- Prompt -
The answer is to be the lines below that lie between the line holding "스태틱 메서드: 인스턴스에서 직접 접근할 수 없는 메서드" and the line holding "Development of different", inclusive, transcribed exactly and free of pictures.

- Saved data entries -
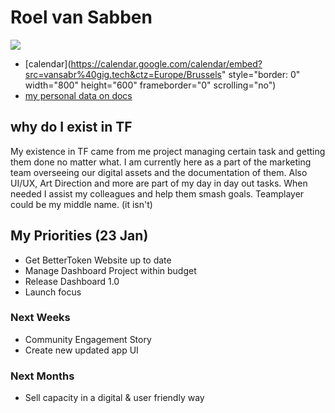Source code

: # Roel van Sabben
![](https://docs.greenitglobe.com/gig/data_team/raw/master/team/gig/sales_marketing/roel_vansabben/unprocessed.jpg)

- [calendar](https://calendar.google.com/calendar/embed?src=vansabr%40gig.tech&ctz=Europe/Brussels" style="border: 0" width="800" height="600" frameborder="0" scrolling="no")
- [my personal data on docs](https://docs.grid.tf/threefold/data_team/src/branch/master/team/sales_marketing/roel_van_sabben/roel_van_sabben.toml)

## why do I exist in TF 

My existence in TF came from me project managing certain task and getting them done no matter what.
I am currently here as a part of the marketing team overseeing our digital assets and the documentation of them.
Also UI/UX, Art Direction and more are part of my day in day out tasks. When needed I assist my colleagues and help them smash goals. Teamplayer could be my middle name. (it isn't)


## My Priorities (23 Jan)
- Get BetterToken Website up to date
- Manage Dashboard Project within budget
- Release Dashboard 1.0
- Launch focus

### Next Weeks
- Community Engagement Story 
- Create new updated app UI


### Next Months
- Sell capacity in a digital & user friendly way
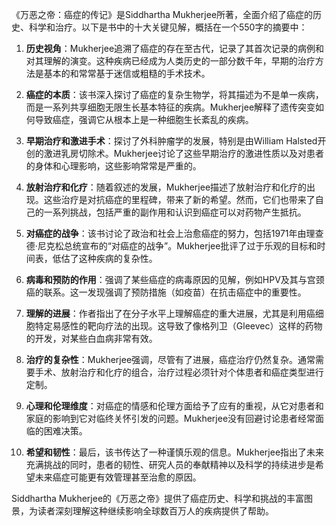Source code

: 《万恶之帝：癌症的传记》是Siddhartha Mukherjee所著，全面介绍了癌症的历史、科学和治疗。以下是书中的十大关键见解，概括在一个550字的摘要中：

1. **历史视角**：Mukherjee追溯了癌症的存在至古代，记录了其首次记录的病例和对其理解的演变。这种疾病已经成为人类历史的一部分数千年，早期的治疗方法是基本的和常常基于迷信或粗糙的手术技术。

2. **癌症的本质**：该书深入探讨了癌症的复杂生物学，将其描述为不是单一疾病，而是一系列共享细胞无限生长基本特征的疾病。Mukherjee解释了遗传突变如何导致癌症，强调它从根本上是一种细胞生长紊乱的疾病。

3. **早期治疗和激进手术**：探讨了外科肿瘤学的发展，特别是由William Halsted开创的激进乳房切除术。Mukherjee讨论了这些早期治疗的激进性质以及对患者的身体和心理影响，这些影响常常是严重的。

4. **放射治疗和化疗**：随着叙述的发展，Mukherjee描述了放射治疗和化疗的出现。这些治疗是对抗癌症的里程碑，带来了新的希望。然而，它们也带来了自己的一系列挑战，包括严重的副作用和认识到癌症可以对药物产生抵抗。

5. **对癌症的战争**：该书讨论了政治和社会上治愈癌症的努力，包括1971年由理查德·尼克松总统宣布的“对癌症的战争”。Mukherjee批评了过于乐观的目标和时间表，低估了这种疾病的复杂性。

6. **病毒和预防的作用**：强调了某些癌症的病毒原因的见解，例如HPV及其与宫颈癌的联系。这一发现强调了预防措施（如疫苗）在抗击癌症中的重要性。

7. **理解的进展**：作者指出了在分子水平上理解癌症的重大进展，尤其是利用癌细胞特定易感性的靶向疗法的出现。这导致了像格列卫（Gleevec）这样的药物的开发，对某些白血病非常有效。

8. **治疗的复杂性**：Mukherjee强调，尽管有了进展，癌症治疗仍然复杂。通常需要手术、放射治疗和化疗的组合，治疗过程必须针对个体患者和癌症类型进行定制。

9. **心理和伦理维度**：对癌症的情感和伦理方面给予了应有的重视，从它对患者和家庭的影响到它对临终关怀引发的问题。Mukherjee没有回避讨论患者经常面临的困难决策。

10. **希望和韧性**：最后，该书传达了一种谨慎乐观的信息。Mukherjee指出了未来充满挑战的同时，患者的韧性、研究人员的奉献精神以及科学的持续进步是希望未来癌症可能更有效管理甚至治愈的原因。

Siddhartha Mukherjee的《万恶之帝》提供了癌症历史、科学和挑战的丰富图景，为读者深刻理解这种继续影响全球数百万人的疾病提供了帮助。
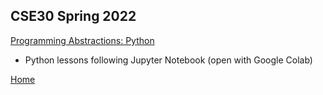 ## CSE30 Spring 2022
[Programming Abstractions: Python](https://github.com/noel-ball/School-Projects/tree/main/CSE30)
- Python lessons following Jupyter Notebook (open with Google Colab)

[Home](https://github.com/noel-ball/School-Projects/tree/main)
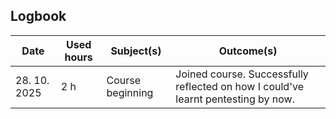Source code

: ## Logbook 
| Date | Used hours | Subject(s) | Outcome(s)
| --- | --- | --- | --- |  
| 28. 10. 2025 | 2 h | Course beginning | Joined course. Successfully reflected on how I could've learnt pentesting by now. | 
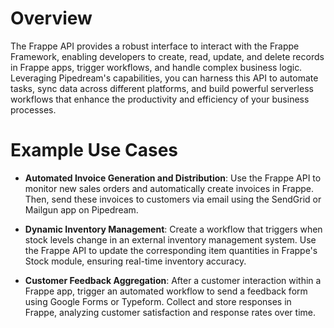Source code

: # Overview

The Frappe API provides a robust interface to interact with the Frappe Framework, enabling developers to create, read, update, and delete records in Frappe apps, trigger workflows, and handle complex business logic. Leveraging Pipedream's capabilities, you can harness this API to automate tasks, sync data across different platforms, and build powerful serverless workflows that enhance the productivity and efficiency of your business processes.

# Example Use Cases

- **Automated Invoice Generation and Distribution**: Use the Frappe API to monitor new sales orders and automatically create invoices in Frappe. Then, send these invoices to customers via email using the SendGrid or Mailgun app on Pipedream.

- **Dynamic Inventory Management**: Create a workflow that triggers when stock levels change in an external inventory management system. Use the Frappe API to update the corresponding item quantities in Frappe's Stock module, ensuring real-time inventory accuracy.

- **Customer Feedback Aggregation**: After a customer interaction within a Frappe app, trigger an automated workflow to send a feedback form using Google Forms or Typeform. Collect and store responses in Frappe, analyzing customer satisfaction and response rates over time.
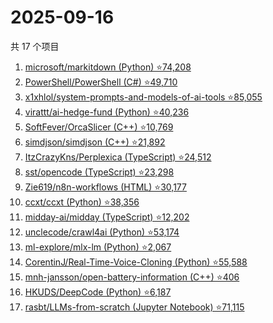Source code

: # 2025-09-16

共 17 个项目

<!-- BEGIN GITHUB -->
<!-- 最后更新时间 2025-09-16 18:09:22 +0800 -->
1. [microsoft/markitdown (Python) ⭐74,208](https://github.com/microsoft/markitdown)
1. [PowerShell/PowerShell (C#) ⭐49,710](https://github.com/PowerShell/PowerShell)
1. [x1xhlol/system-prompts-and-models-of-ai-tools ⭐85,055](https://github.com/x1xhlol/system-prompts-and-models-of-ai-tools)
1. [virattt/ai-hedge-fund (Python) ⭐40,236](https://github.com/virattt/ai-hedge-fund)
1. [SoftFever/OrcaSlicer (C++) ⭐10,769](https://github.com/SoftFever/OrcaSlicer)
1. [simdjson/simdjson (C++) ⭐21,892](https://github.com/simdjson/simdjson)
1. [ItzCrazyKns/Perplexica (TypeScript) ⭐24,512](https://github.com/ItzCrazyKns/Perplexica)
1. [sst/opencode (TypeScript) ⭐23,298](https://github.com/sst/opencode)
1. [Zie619/n8n-workflows (HTML) ⭐30,177](https://github.com/Zie619/n8n-workflows)
1. [ccxt/ccxt (Python) ⭐38,356](https://github.com/ccxt/ccxt)
1. [midday-ai/midday (TypeScript) ⭐12,202](https://github.com/midday-ai/midday)
1. [unclecode/crawl4ai (Python) ⭐53,174](https://github.com/unclecode/crawl4ai)
1. [ml-explore/mlx-lm (Python) ⭐2,067](https://github.com/ml-explore/mlx-lm)
1. [CorentinJ/Real-Time-Voice-Cloning (Python) ⭐55,588](https://github.com/CorentinJ/Real-Time-Voice-Cloning)
1. [mnh-jansson/open-battery-information (C++) ⭐406](https://github.com/mnh-jansson/open-battery-information)
1. [HKUDS/DeepCode (Python) ⭐6,187](https://github.com/HKUDS/DeepCode)
1. [rasbt/LLMs-from-scratch (Jupyter Notebook) ⭐71,115](https://github.com/rasbt/LLMs-from-scratch)
<!-- END GITHUB -->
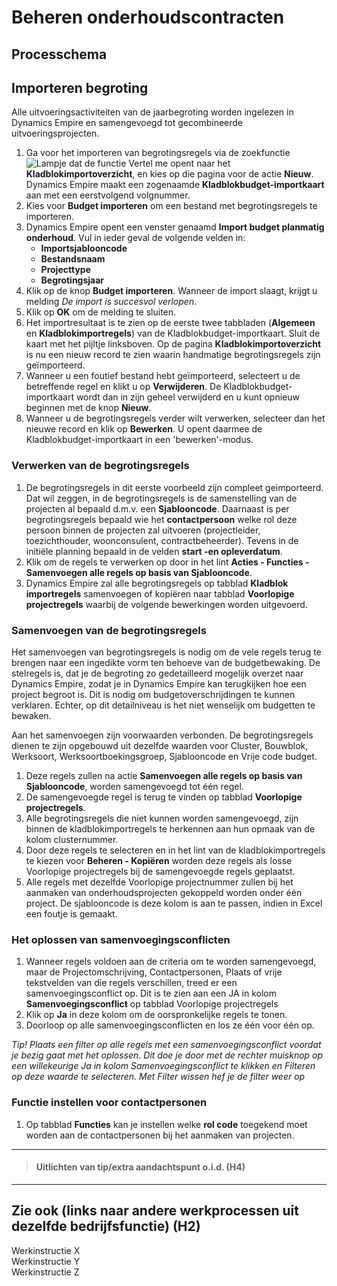 # Beheren onderhoudscontracten


## Processchema

## Importeren begroting
Alle uitvoeringsactiviteiten van de jaarbegroting worden ingelezen in Dynamics Empire en samengevoegd tot  gecombineerde uitvoeringsprojecten.

 1. Ga voor het importeren van begrotingsregels via de zoekfunctie ![Lampje dat de functie Vertel me opent](https://docs.microsoft.com/nl-NL/dynamics365/business-central/media/ui-search/search_small.png "Vertel me wat u wilt doen") naar het **Kladblokimportoverzicht**, en kies op die pagina voor de actie **Nieuw**. Dynamics Empire maakt een zogenaamde **Kladblokbudget-importkaart** aan met een eerstvolgend volgnummer.
 2. Kies voor **Budget importeren** om een bestand met begrotingsregels te importeren.
 3. Dynamics Empire opent een venster genaamd **Import budget planmatig onderhoud**. Vul in ieder geval de volgende velden in:
	 * **Importsjablooncode**
	 * **Bestandsnaam**
	 * **Projecttype**
	 * **Begrotingsjaar**
 4. Klik op de knop **Budget importeren**. Wanneer de import slaagt, krijgt u melding *De import is succesvol verlopen*.
 5. Klik op **OK** om de melding te sluiten.
 6. Het importresultaat is te zien op de eerste twee tabbladen (**Algemeen** en **Kladblokimportregels**) van de Kladblokbudget-importkaart. Sluit de kaart met het pijltje linksboven. Op de pagina **Kladblokimportoverzicht** is nu een nieuw record te zien waarin handmatige begrotingsregels zijn geïmporteerd.
 7. Wanneer u een foutief bestand hebt geïmporteerd, selecteert u de betreffende regel en klikt u op **Verwijderen**. De Kladblokbudget-importkaart wordt dan in zijn geheel verwijderd en u kunt opnieuw beginnen met de knop **Nieuw**.
 8. Wanneer u de begrotingsregels verder wilt verwerken, selecteer dan het nieuwe record en klik op **Bewerken**. U opent daarmee de Kladblokbudget-importkaart in een 'bewerken'-modus. 

### Verwerken van de begrotingsregels
 1. De begrotingsregels in dit eerste voorbeeld zijn compleet geimporteerd. Dat wil zeggen, in de begrotingsregels is de samenstelling van de projecten al bepaald d.m.v. een **Sjablooncode**. Daarnaast is per begrotingsregels bepaald wie het **contactpersoon** welke rol deze persoon binnen de projecten zal uitvoeren (projectleider, toezichthouder, woonconsulent, contractbeheerder). Tevens in de initiële planning bepaald in de velden **start -en opleverdatum**.
 2. Klik om de regels te verwerken op door in het lint **Acties - Functies - Samenvoegen alle regels op basis van Sjablooncode**.
 3. Dynamics Empire zal alle begrotingsregels op tabblad **Kladblok importregels** samenvoegen of kopiëren naar tabblad **Voorlopige projectregels** waarbij de volgende bewerkingen worden uitgevoerd.
 
### Samenvoegen van de begrotingsregels
Het samenvoegen van begrotingsregels is nodig om de vele regels terug te brengen naar een ingedikte vorm ten behoeve van de budgetbewaking. De stelregels is, dat je de begroting zo gedetailleerd mogelijk overzet naar Dynamics Empire, zodat je in Dynamics Empire kan terugkijken hoe een project begroot is. Dit is nodig om budgetoverschrijdingen te kunnen verklaren. Echter, op dit detailniveau is het niet wenselijk om budgetten te bewaken.

Aan het samenvoegen zijn voorwaarden verbonden. De begrotingsregels dienen te zijn opgebouwd uit dezelfde waarden voor Cluster, Bouwblok, Werksoort, Werksoortboekingsgroep, Sjablooncode en Vrije code budget.

 1. Deze regels zullen na actie **Samenvoegen alle regels op basis van Sjablooncode**, worden samengevoegd tot één regel.
 2. De samengevoegde regel is terug te vinden op tabblad **Voorlopige projectregels**.
 3. Alle begrotingsregels die niet kunnen worden samengevoegd, zijn binnen de kladblokimportregels te herkennen aan hun opmaak van de kolom clusternummer.
 4. Door deze regels te selecteren en in het lint van de kladblokimportregels te kiezen voor **Beheren - Kopiëren**   worden deze regels als losse Voorlopige projectregels bij de samengevoegde regels geplaatst.
 5. Alle regels met dezelfde Voorlopige projectnummer zullen bij het aanmaken van onderhoudsprojecten gekoppeld worden onder één project. De sjablooncode is deze kolom is aan te passen, indien in Excel een foutje is gemaakt.

### Het oplossen van samenvoegingsconflicten

 1. Wanneer regels voldoen aan de criteria om te worden samengevoegd, maar de Projectomschrijving, Contactpersonen, Plaats of vrije tekstvelden van die regels verschillen, treed er een samenvoegingsconflict op. Dit is te zien aan een JA in kolom **Samenvoegingsconflict** op tabblad Voorlopige projectregels
 2. Klik op **Ja** in deze kolom om de oorspronkelijke regels te tonen.
 3. Doorloop op alle samenvoegingsconflicten en los ze één voor één op.

*Tip! Plaats een filter op alle regels met een samenvoegingsconflict voordat je bezig gaat met het oplossen. Dit doe je door met de rechter muisknop op een willekeurige Ja in kolom Samenvoegingsconflict te klikken en Filteren op deze waarde te selecteren. Met Filter wissen hef je de filter weer op*

### Functie instellen voor contactpersonen

 1. Op tabblad **Functies** kan je instellen welke **rol code** toegekend moet worden aan de contactpersonen bij het aanmaken van projecten.

 






 



<hr>

>#### Uitlichten van tip/extra aandachtspunt o.i.d. (H4)
>
>


<hr>

## Zie ook (links naar andere werkprocessen uit dezelfde bedrijfsfunctie) (H2)
Werkinstructie X  
Werkinstructie Y  
Werkinstructie Z
<!--stackedit_data:
eyJoaXN0b3J5IjpbMjAyMTYzMzExMSwtNjAyMjcyNjExLC0yNz
gwNzg0NjFdfQ==
-->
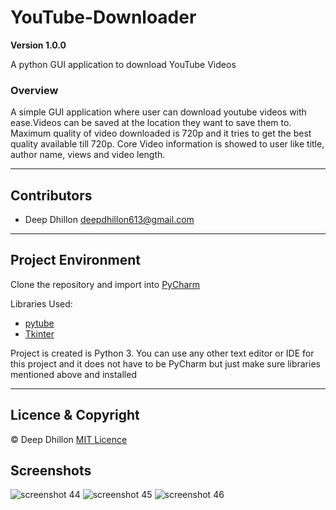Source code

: # YouTube-Downloader

**Version 1.0.0**

A python GUI application to download YouTube Videos

### Overview
A simple GUI application where user can download youtube videos with ease.Videos can 
be saved at the location they want to save them to. Maximum quality of video downloaded
is 720p and it tries to get the best quality available till 720p. Core Video information
is showed to user like title, author name, views and video length.

---
## Contributors
- Deep Dhillon <deepdhillon613@gmail.com>

---
## Project Environment
Clone the repository and import into [PyCharm](https://www.jetbrains.com/pycharm)

Libraries Used:

* [pytube](https://github.com/nficano/pytube)
* [Tkinter](https://wiki.python.org/moin/TkInter)

Project is created is Python 3. You can use any other text editor or
IDE for this project and it does not have to be PyCharm but just make
sure libraries mentioned above and installed

---
## Licence & Copyright
© Deep Dhillon
[MIT Licence](LICENSE)

## Screenshots
![screenshot 44](https://cloud.githubusercontent.com/assets/17806271/23981585/08838b54-09de-11e7-84ce-a554acbd2565.png)
![screenshot 45](https://cloud.githubusercontent.com/assets/17806271/23981583/0864cd22-09de-11e7-99e4-a0bb1a43b302.png)
![screenshot 46](https://cloud.githubusercontent.com/assets/17806271/23981584/087925ba-09de-11e7-9345-5d4bc7655306.png)
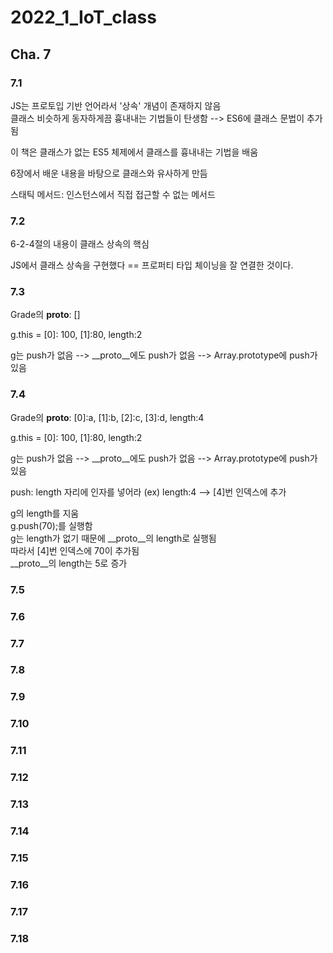 # 2022_1_IoT_class

## Cha. 7


### 7.1
JS는 프로토입 기반 언어라서 '상속' 개념이 존재하지 않음  
클래스 비슷하게 동자하게끔 흉내내는 기법들이 탄생함  -->  ES6에 클래스 문법이 추가됨  

이 책은 클래스가 없는 ES5 체제에서 클래스를 흉내내는 기법을 배움  


6장에서 배운 내용을 바탕으로 클래스와 유사하게 만듬  


스태틱 메서드: 인스턴스에서 직접 접근할 수 없는 메서드  


### 7.2 
6-2-4절의 내용이 클래스 상속의 핵심  

JS에서 클래스 상속을 구현했다 == 프로퍼티 타입 체이닝을 잘 연결한 것이다.  


### 7.3
Grade의 __proto__: []  

g.this = [0]: 100, [1]:80, length:2  
 
g는 push가 없음 -->  __proto__에도 push가 없음  -->  Array.prototype에 push가 있음  


### 7.4
Grade의 __proto__: [0]:a, [1]:b, [2]:c, [3]:d, length:4  

g.this = [0]: 100, [1]:80, length:2  

g는 push가 없음 -->  __proto__에도 push가 없음  -->  Array.prototype에 push가 있음  

push: length 자리에 인자를 넣어라 (ex) length:4 --> [4]번 인덱스에 추가  

g의 length를 지움  
g.push(70);를 실행함  
g는 length가 없기 때문에 __proto__의 length로 실행됨  
따라서 [4]번 인덱스에 70이 추가됨  
__proto__의 length는 5로 증가  

### 7.5


### 7.6


### 7.7



### 7.8



### 7.9



### 7.10



### 7.11



### 7.12
  

### 7.13


### 7.14


### 7.15


### 7.16


### 7.17



### 7.18


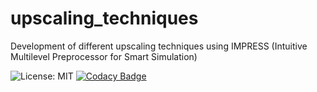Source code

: # upscaling_techniques

Development of different upscaling techniques using IMPRESS (Intuitive Multilevel Preprocessor for Smart Simulation)

![License: MIT](https://img.shields.io/badge/License-MIT-blue.svg) [![Codacy Badge](https://api.codacy.com/project/badge/Grade/4943efcbdda94c4d8b5bc1c2057c2f56)](https://app.codacy.com/app/renatattavares/upscaling_techniques?utm_source=github.com&utm_medium=referral&utm_content=renatattavares/upscaling_techniques&utm_campaign=Badge_Grade_Dashboard)
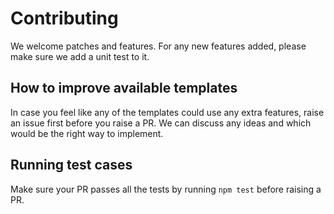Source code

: # Contributing

We welcome patches and features. For any new features added, please make sure we add a unit test to it.

## How to improve available templates

In case you feel like any of the templates could use any extra features, raise an issue first before you raise a PR. We can discuss any ideas and which would be the right way to implement.

## Running test cases

Make sure your PR passes all the tests by running `npm test` before raising a PR.
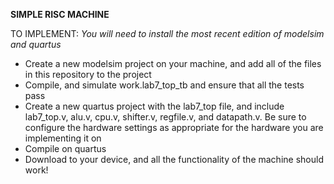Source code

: **SIMPLE RISC MACHINE**

TO IMPLEMENT:
_You will need to install the most recent edition of modelsim and quartus_

- Create a new modelsim project on your machine, and add all of the files in this repository to the project
- Compile, and simulate work.lab7_top_tb and ensure that all the tests pass
- Create a new quartus project with the lab7_top file, and include lab7_top.v, alu.v, cpu.v, shifter.v, regfile.v, and datapath.v. Be sure to configure the hardware settings as appropriate for the hardware you are implementing it on
- Compile on quartus
- Download to your device, and all the functionality of the machine should work!
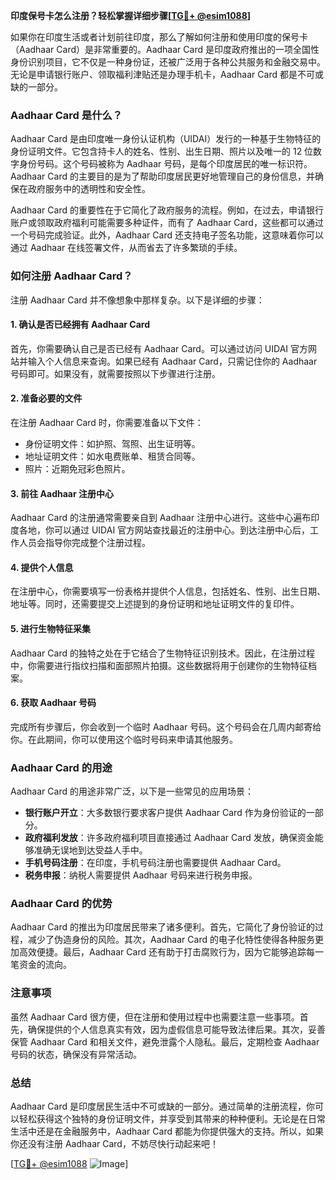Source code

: **印度保号卡怎么注册？轻松掌握详细步骤[[TG💪+ @esim1088](https://t.me/s/esim1088)]**

如果你在印度生活或者计划前往印度，那么了解如何注册和使用印度的保号卡（Aadhaar Card）是非常重要的。Aadhaar Card 是印度政府推出的一项全国性身份识别项目，它不仅是一种身份证，还被广泛用于各种公共服务和金融交易中。无论是申请银行账户、领取福利津贴还是办理手机卡，Aadhaar Card 都是不可或缺的一部分。

### Aadhaar Card 是什么？

Aadhaar Card 是由印度唯一身份认证机构（UIDAI）发行的一种基于生物特征的身份证明文件。它包含持卡人的姓名、性别、出生日期、照片以及唯一的 12 位数字身份号码。这个号码被称为 Aadhaar 号码，是每个印度居民的唯一标识符。Aadhaar Card 的主要目的是为了帮助印度居民更好地管理自己的身份信息，并确保在政府服务中的透明性和安全性。

Aadhaar Card 的重要性在于它简化了政府服务的流程。例如，在过去，申请银行账户或领取政府福利可能需要多种证件，而有了 Aadhaar Card，这些都可以通过一个号码完成验证。此外，Aadhaar Card 还支持电子签名功能，这意味着你可以通过 Aadhaar 在线签署文件，从而省去了许多繁琐的手续。

### 如何注册 Aadhaar Card？

注册 Aadhaar Card 并不像想象中那样复杂。以下是详细的步骤：

#### 1. 确认是否已经拥有 Aadhaar Card

首先，你需要确认自己是否已经有 Aadhaar Card。可以通过访问 UIDAI 官方网站并输入个人信息来查询。如果已经有 Aadhaar Card，只需记住你的 Aadhaar 号码即可。如果没有，就需要按照以下步骤进行注册。

#### 2. 准备必要的文件

在注册 Aadhaar Card 时，你需要准备以下文件：

- 身份证明文件：如护照、驾照、出生证明等。
- 地址证明文件：如水电费账单、租赁合同等。
- 照片：近期免冠彩色照片。

#### 3. 前往 Aadhaar 注册中心

Aadhaar Card 的注册通常需要亲自到 Aadhaar 注册中心进行。这些中心遍布印度各地，你可以通过 UIDAI 官方网站查找最近的注册中心。到达注册中心后，工作人员会指导你完成整个注册过程。

#### 4. 提供个人信息

在注册中心，你需要填写一份表格并提供个人信息，包括姓名、性别、出生日期、地址等。同时，还需要提交上述提到的身份证明和地址证明文件的复印件。

#### 5. 进行生物特征采集

Aadhaar Card 的独特之处在于它结合了生物特征识别技术。因此，在注册过程中，你需要进行指纹扫描和面部照片拍摄。这些数据将用于创建你的生物特征档案。

#### 6. 获取 Aadhaar 号码

完成所有步骤后，你会收到一个临时 Aadhaar 号码。这个号码会在几周内邮寄给你。在此期间，你可以使用这个临时号码来申请其他服务。

### Aadhaar Card 的用途

Aadhaar Card 的用途非常广泛，以下是一些常见的应用场景：

- **银行账户开立**：大多数银行要求客户提供 Aadhaar Card 作为身份验证的一部分。
- **政府福利发放**：许多政府福利项目直接通过 Aadhaar Card 发放，确保资金能够准确无误地到达受益人手中。
- **手机号码注册**：在印度，手机号码注册也需要提供 Aadhaar Card。
- **税务申报**：纳税人需要提供 Aadhaar 号码来进行税务申报。

### Aadhaar Card 的优势

Aadhaar Card 的推出为印度居民带来了诸多便利。首先，它简化了身份验证的过程，减少了伪造身份的风险。其次，Aadhaar Card 的电子化特性使得各种服务更加高效便捷。最后，Aadhaar Card 还有助于打击腐败行为，因为它能够追踪每一笔资金的流向。

### 注意事项

虽然 Aadhaar Card 很方便，但在注册和使用过程中也需要注意一些事项。首先，确保提供的个人信息真实有效，因为虚假信息可能导致法律后果。其次，妥善保管 Aadhaar Card 和相关文件，避免泄露个人隐私。最后，定期检查 Aadhaar 号码的状态，确保没有异常活动。

### 总结

Aadhaar Card 是印度居民生活中不可或缺的一部分。通过简单的注册流程，你可以轻松获得这个独特的身份证明文件，并享受到其带来的种种便利。无论是在日常生活中还是在金融服务中，Aadhaar Card 都能为你提供强大的支持。所以，如果你还没有注册 Aadhaar Card，不妨尽快行动起来吧！

[[TG💪+ @esim1088](https://t.me/s/esim1088) ![Image](https://i.postimg.cc/4NQfJmqS/Snipaste-2025-05-13-00-14-12.png)]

- Answer -
스태틱 메서드: 인스턴스에서 직접 접근할 수 없는 메서드  


### 7.2 
6-2-4절의 내용이 클래스 상속의 핵심  

JS에서 클래스 상속을 구현했다 == 프로퍼티 타입 체이닝을 잘 연결한 것이다.  


### 7.3
Grade의 __proto__: []  

g.this = [0]: 100, [1]:80, length:2  
 
g는 push가 없음 -->  __proto__에도 push가 없음  -->  Array.prototype에 push가 있음  


### 7.4
Grade의 __proto__: [0]:a, [1]:b, [2]:c, [3]:d, length:4  

g.this = [0]: 100, [1]:80, length:2  

g는 push가 없음 -->  __proto__에도 push가 없음  -->  Array.prototype에 push가 있음  

push: length 자리에 인자를 넣어라 (ex) length:4 --> [4]번 인덱스에 추가  

g의 length를 지움  
g.push(70);를 실행함  
g는 length가 없기 때문에 __proto__의 length로 실행됨  
따라서 [4]번 인덱스에 70이 추가됨  
__proto__의 length는 5로 증가  

### 7.5


### 7.6


### 7.7



### 7.8



### 7.9



### 7.10



### 7.11



### 7.12
  

### 7.13


### 7.14


### 7.15


### 7.16


### 7.17



### 7.18


Source code

: # upscaling_techniques

Development of different upscaling techniques using IMPRESS (Intuitive Multilevel Preprocessor for Smart Simulation)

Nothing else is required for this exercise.